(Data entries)
────────────────────

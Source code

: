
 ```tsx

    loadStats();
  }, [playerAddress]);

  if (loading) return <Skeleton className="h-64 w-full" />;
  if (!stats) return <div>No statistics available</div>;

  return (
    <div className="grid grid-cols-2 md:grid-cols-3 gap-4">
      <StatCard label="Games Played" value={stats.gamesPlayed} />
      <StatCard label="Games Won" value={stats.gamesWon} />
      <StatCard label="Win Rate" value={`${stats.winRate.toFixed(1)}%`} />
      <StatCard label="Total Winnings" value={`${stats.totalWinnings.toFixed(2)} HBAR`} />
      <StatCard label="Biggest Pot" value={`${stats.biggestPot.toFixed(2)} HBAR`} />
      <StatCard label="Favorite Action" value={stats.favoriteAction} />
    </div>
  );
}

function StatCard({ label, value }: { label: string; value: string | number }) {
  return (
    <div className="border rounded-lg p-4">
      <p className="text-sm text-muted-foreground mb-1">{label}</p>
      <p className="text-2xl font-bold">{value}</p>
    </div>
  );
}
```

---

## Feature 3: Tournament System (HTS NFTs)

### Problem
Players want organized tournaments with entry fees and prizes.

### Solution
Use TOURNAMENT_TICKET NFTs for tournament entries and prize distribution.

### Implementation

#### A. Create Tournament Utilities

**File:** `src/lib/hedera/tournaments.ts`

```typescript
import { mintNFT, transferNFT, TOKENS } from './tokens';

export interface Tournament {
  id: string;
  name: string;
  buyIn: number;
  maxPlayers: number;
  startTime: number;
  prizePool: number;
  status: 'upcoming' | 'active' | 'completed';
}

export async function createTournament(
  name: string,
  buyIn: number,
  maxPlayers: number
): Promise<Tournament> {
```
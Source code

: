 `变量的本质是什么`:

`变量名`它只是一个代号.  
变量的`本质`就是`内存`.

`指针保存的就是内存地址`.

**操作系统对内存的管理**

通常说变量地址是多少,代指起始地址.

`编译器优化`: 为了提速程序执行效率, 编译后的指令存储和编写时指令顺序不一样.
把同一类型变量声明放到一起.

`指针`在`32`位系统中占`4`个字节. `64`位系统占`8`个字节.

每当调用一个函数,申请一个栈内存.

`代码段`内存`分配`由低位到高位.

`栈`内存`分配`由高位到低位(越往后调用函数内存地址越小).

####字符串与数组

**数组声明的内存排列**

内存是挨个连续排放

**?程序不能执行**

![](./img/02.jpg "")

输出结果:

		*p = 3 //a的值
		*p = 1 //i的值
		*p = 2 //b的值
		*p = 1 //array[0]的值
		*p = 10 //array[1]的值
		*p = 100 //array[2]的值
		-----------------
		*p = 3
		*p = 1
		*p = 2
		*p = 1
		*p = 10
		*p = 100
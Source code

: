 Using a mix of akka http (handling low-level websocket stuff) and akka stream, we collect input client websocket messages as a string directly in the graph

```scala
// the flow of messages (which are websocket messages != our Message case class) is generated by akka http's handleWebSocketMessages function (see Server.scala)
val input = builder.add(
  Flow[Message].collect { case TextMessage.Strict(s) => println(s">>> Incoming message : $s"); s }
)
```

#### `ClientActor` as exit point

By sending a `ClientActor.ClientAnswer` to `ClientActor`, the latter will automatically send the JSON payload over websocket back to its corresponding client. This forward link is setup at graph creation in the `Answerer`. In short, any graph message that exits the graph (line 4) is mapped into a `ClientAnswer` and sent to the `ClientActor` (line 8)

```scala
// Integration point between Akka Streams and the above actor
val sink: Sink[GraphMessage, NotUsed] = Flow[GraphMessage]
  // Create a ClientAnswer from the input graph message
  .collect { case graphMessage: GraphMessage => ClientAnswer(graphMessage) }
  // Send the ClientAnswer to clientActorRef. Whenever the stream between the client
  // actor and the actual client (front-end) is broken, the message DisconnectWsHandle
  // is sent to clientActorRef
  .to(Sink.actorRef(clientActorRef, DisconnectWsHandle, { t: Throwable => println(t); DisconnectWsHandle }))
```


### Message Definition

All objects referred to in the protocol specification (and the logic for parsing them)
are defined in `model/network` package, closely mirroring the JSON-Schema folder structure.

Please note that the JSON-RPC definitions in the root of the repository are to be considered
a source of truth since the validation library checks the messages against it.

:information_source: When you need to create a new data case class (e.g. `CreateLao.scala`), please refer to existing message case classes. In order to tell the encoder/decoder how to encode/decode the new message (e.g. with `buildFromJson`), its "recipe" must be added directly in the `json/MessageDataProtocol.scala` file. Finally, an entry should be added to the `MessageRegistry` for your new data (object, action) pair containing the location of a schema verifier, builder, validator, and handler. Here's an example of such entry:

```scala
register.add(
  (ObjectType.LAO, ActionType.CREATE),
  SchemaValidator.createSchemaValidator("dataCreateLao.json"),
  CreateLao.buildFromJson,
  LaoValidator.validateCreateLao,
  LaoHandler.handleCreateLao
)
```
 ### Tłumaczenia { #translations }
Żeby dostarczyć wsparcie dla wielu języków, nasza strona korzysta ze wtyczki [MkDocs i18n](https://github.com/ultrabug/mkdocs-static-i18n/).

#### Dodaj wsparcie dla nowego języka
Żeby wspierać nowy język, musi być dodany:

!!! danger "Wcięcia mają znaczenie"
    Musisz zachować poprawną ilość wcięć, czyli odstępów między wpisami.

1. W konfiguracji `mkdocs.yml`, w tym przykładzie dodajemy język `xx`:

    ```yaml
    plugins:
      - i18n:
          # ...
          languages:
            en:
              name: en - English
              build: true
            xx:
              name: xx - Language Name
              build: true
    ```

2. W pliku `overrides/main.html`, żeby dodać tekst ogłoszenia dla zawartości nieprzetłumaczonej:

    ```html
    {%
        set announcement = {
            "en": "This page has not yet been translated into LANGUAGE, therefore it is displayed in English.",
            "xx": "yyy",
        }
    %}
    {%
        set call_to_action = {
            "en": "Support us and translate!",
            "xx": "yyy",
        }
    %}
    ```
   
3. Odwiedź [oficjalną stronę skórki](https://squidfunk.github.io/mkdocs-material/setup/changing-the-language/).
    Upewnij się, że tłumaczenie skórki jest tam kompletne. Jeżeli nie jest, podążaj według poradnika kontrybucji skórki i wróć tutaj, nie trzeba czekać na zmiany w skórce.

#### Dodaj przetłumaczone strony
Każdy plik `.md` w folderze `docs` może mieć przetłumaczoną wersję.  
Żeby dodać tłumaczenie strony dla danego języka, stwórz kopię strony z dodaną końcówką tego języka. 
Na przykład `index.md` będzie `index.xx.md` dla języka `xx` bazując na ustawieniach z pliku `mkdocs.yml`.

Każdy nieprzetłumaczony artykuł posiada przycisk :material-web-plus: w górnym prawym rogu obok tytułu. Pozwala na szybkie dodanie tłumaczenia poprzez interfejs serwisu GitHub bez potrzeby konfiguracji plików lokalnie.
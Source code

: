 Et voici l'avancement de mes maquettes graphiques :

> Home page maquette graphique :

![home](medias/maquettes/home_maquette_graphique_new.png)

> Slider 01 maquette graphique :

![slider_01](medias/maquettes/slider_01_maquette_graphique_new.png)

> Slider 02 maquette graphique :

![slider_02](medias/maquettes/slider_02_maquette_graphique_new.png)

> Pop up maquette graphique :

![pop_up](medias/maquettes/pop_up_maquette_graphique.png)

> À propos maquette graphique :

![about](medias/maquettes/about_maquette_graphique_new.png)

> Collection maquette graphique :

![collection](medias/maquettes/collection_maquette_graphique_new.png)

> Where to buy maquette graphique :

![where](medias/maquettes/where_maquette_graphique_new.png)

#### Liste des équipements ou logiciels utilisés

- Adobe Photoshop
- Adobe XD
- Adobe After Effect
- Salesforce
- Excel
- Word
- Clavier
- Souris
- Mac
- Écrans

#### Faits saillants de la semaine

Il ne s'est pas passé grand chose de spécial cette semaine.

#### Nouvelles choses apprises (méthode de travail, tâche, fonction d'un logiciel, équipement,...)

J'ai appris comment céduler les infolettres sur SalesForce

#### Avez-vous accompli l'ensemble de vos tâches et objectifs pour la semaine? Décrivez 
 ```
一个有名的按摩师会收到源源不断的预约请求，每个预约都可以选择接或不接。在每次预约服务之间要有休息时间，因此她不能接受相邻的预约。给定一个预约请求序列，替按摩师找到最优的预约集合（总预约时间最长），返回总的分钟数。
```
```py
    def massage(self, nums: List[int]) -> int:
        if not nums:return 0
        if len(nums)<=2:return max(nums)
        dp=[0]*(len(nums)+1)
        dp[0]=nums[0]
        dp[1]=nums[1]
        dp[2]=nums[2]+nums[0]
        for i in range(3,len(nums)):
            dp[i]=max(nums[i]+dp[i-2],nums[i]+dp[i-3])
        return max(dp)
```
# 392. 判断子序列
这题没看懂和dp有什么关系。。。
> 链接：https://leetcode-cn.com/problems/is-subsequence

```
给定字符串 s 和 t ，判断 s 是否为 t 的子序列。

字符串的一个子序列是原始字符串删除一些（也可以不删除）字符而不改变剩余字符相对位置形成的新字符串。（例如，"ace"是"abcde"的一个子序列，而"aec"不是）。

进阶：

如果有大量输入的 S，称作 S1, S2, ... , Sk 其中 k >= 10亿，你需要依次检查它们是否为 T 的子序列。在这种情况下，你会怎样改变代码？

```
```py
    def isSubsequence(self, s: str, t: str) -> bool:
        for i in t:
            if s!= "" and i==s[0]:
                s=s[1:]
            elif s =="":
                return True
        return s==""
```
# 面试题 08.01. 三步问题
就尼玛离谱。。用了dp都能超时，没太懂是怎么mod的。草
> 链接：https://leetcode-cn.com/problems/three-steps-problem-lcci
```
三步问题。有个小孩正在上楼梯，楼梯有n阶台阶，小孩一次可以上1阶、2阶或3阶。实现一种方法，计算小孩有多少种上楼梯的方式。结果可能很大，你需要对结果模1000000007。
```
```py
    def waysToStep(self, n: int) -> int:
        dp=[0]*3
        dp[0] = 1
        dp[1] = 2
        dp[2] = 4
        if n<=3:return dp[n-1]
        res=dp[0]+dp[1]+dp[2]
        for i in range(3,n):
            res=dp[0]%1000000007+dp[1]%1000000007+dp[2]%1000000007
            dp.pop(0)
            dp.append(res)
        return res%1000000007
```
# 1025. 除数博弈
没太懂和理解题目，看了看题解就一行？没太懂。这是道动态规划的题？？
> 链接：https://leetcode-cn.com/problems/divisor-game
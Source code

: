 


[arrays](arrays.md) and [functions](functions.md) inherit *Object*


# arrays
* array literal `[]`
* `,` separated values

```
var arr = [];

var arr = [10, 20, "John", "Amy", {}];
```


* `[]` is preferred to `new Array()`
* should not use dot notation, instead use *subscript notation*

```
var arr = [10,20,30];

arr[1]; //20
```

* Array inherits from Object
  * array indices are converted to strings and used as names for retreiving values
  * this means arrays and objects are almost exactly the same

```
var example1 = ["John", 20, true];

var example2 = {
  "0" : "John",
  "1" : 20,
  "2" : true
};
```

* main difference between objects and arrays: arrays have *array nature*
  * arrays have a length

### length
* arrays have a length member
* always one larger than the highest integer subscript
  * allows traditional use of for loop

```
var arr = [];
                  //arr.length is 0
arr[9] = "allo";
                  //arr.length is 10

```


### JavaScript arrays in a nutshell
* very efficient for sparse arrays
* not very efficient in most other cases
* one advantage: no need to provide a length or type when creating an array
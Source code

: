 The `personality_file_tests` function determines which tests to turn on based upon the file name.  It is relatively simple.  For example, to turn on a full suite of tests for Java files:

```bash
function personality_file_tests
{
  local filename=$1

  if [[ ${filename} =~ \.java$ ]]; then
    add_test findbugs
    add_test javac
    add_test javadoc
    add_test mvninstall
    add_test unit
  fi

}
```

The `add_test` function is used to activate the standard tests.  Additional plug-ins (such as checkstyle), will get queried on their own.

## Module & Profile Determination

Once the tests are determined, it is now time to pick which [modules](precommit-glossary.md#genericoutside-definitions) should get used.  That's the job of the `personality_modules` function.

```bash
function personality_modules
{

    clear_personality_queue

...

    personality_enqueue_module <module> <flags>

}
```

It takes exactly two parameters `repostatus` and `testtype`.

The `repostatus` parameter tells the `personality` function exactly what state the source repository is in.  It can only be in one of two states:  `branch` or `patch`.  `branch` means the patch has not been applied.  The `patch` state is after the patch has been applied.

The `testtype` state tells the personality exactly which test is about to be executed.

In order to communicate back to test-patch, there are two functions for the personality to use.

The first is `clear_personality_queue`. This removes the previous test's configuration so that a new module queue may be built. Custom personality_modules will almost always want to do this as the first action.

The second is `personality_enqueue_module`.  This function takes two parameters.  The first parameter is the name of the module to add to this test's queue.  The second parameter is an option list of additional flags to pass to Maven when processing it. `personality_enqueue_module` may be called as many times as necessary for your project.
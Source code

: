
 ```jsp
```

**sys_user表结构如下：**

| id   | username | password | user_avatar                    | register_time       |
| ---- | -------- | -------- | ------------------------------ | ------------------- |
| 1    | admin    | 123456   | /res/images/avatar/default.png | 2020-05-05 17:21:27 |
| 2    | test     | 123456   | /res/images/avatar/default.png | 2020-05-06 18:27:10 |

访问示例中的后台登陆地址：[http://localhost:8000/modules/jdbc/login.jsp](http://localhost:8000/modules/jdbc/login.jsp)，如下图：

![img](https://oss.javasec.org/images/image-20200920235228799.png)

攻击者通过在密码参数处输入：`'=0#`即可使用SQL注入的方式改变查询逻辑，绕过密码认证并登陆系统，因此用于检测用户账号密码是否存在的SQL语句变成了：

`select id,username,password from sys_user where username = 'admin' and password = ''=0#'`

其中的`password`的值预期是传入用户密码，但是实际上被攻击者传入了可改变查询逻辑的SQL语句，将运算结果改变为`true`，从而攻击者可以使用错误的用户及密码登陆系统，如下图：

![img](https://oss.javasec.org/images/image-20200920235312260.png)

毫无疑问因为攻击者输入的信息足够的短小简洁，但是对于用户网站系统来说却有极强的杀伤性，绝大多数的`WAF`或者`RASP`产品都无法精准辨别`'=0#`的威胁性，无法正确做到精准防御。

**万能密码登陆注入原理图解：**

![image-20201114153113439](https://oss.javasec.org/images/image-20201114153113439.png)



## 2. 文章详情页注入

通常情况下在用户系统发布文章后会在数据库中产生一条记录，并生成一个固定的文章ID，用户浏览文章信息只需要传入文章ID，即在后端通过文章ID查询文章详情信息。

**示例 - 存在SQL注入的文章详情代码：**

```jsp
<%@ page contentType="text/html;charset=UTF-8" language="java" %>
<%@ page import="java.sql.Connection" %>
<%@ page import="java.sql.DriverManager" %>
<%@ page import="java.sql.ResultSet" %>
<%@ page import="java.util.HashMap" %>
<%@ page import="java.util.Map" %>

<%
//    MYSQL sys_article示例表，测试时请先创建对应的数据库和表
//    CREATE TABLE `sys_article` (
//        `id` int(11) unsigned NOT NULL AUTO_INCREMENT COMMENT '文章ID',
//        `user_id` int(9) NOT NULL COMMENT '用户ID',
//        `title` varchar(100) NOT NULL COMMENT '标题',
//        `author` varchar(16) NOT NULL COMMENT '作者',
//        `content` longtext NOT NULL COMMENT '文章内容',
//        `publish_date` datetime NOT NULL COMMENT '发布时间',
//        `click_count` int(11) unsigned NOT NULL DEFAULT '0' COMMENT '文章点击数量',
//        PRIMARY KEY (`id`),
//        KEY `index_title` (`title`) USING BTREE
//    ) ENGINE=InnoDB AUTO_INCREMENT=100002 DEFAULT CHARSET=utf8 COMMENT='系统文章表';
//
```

────────────────────

All that is wanted is the run of lines from the start of the data through the line containing "### Problem", copied word for word.

> _Answer below_
Source code

:
 ```tsx

    loadStats();
  }, [playerAddress]);

  if (loading) return <Skeleton className="h-64 w-full" />;
  if (!stats) return <div>No statistics available</div>;

  return (
    <div className="grid grid-cols-2 md:grid-cols-3 gap-4">
      <StatCard label="Games Played" value={stats.gamesPlayed} />
      <StatCard label="Games Won" value={stats.gamesWon} />
      <StatCard label="Win Rate" value={`${stats.winRate.toFixed(1)}%`} />
      <StatCard label="Total Winnings" value={`${stats.totalWinnings.toFixed(2)} HBAR`} />
      <StatCard label="Biggest Pot" value={`${stats.biggestPot.toFixed(2)} HBAR`} />
      <StatCard label="Favorite Action" value={stats.favoriteAction} />
    </div>
  );
}

function StatCard({ label, value }: { label: string; value: string | number }) {
  return (
    <div className="border rounded-lg p-4">
      <p className="text-sm text-muted-foreground mb-1">{label}</p>
      <p className="text-2xl font-bold">{value}</p>
    </div>
  );
}
```

---

## Feature 3: Tournament System (HTS NFTs)

### Problem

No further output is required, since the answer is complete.